Eagle, or Kapendo, is the Zambian version of hopscotch. Instead of chalk, children use a stick to draw squares in the dust. A rock or another object is tossed into the first square, and a child then hops on one leg to retrieve it. The child cannot alternate legs and must not step on the lines denoting the squares. Once the rock has been retrieved and the player has stepped out of the box, they must throw it into a second box, hop into the other squares then repeat the cycle. Eagle can be played alone or in a group and is usually played by girls.


Nsolo or Mancala is a popular game played in Zambia

Nsolo is the Zambian version of the game ‘mancala.’ It is a mathematical game sometimes likened to chess. It is usually played by boys or men. Carved wooden nsolo sets are sold in markets such as the Pakati Market and the Kabwata Cultural Village, but in most cases, holes are dug in the ground or created on a concrete slab. Small rocks, nuts or seeds are used as play pieces. There are four rows, with opposing teams sitting opposite each other manning two rows each.

According to Mtembo, a traditional games writer, nsolo is played as follows: “Two stones are placed in each of the outside rows at the beginning of the game. The two sides flip a coin to determine who starts. The player can then pick up any two stones from any of his holes and drop one in each hole. Wherever the player lands with the last stone, they will then pick up all the stones in that hole and continue to distribute them again, starting from the next hole. They only stop when they land with one stone in an empty hole. The player then says aloud, ‘Chenti!’ This signifies that the player has finished their play and [then] prompts the opposing player(s) to take their turn. The stones are always and without exception moved from left to right. Normally, after five or six initial, relatively routine, harmless plays, they can now begin to score on each other. This is when serious mathematical strategy comes to play. Players have to count stones and holes and try to anticipate two to three or more moves ahead while the opposing player(s) try to thwart, pre-empt or evade their opponents’ next possible moves.”

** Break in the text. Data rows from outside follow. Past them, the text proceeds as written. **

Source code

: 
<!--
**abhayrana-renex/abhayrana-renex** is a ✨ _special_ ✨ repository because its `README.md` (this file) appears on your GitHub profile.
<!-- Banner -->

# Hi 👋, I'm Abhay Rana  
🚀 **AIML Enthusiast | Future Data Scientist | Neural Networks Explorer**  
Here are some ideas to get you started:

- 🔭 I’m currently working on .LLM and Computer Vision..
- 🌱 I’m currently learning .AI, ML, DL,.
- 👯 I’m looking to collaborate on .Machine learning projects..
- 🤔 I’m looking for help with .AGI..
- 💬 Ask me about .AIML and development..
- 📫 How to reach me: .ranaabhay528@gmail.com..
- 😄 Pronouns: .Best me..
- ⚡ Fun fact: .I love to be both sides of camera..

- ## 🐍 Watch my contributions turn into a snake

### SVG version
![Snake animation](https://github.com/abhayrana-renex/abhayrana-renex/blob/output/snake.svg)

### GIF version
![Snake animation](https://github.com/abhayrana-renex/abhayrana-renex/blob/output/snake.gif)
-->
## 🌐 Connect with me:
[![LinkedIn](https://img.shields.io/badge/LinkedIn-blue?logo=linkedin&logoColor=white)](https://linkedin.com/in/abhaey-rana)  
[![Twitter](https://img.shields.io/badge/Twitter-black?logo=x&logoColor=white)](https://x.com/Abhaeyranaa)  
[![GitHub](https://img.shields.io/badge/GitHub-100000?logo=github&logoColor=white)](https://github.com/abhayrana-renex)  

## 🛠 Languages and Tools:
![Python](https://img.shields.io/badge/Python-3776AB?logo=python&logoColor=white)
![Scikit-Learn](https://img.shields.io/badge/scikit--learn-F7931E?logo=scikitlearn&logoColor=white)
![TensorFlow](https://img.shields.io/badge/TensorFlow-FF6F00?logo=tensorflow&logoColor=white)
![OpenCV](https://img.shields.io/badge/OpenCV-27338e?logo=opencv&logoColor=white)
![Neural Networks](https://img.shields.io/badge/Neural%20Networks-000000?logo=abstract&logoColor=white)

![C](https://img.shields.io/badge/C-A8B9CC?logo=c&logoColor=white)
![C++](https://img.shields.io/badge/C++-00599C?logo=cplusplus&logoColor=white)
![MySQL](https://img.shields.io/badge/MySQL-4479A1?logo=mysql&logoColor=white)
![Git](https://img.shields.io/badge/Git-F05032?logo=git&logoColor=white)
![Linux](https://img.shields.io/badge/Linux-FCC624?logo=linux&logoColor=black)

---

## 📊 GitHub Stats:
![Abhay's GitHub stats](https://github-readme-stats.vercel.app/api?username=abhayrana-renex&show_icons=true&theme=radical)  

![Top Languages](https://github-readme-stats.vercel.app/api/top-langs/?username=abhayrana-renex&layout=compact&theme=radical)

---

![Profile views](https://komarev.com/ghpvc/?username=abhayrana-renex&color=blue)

Icidunu is a version of hide and seek using a ball made from paper and plastic. According to Ella Kasonde, a University of Zambia graduate who wrote her thesis on the type of skills that can be found in traditional Zambian games: “It is played by both girls and boys with a minimum of three players. It is played in a large area with enough space to run and hide. A ball is balanced a the center the open space and kicked or thrown away by any of the players. All the participants then ran to go and hide. The first player then ran after the ball, picked it up and took it to the center. At the center a player counted from one to 10 and it was announced that the search for the hiding participants had started. The player thus embarked on a search for the other players.

“Upon locating any one of the hiding players, the first player shouted to alert the others. The searcher and the one found then compete in running to try and pick the ball first. If the searcher picks up the ball first, the player that was located was stopped from participating as the game continued until all the hiding participants were found. While searching for the hiding players the searcher would sometimes be out of sight and away from the ball. In this case any of the hiding participants left their hiding places, picked up the ball and kicked it very far away. This was referred to as ukucidununu (to kick it), hence the name icidunu. If this happened, then all those that had been found would go back into hiding and the game started again with the same searcher. A hiding participant was declared a winner when the searcher gave up the search before locating him or her.”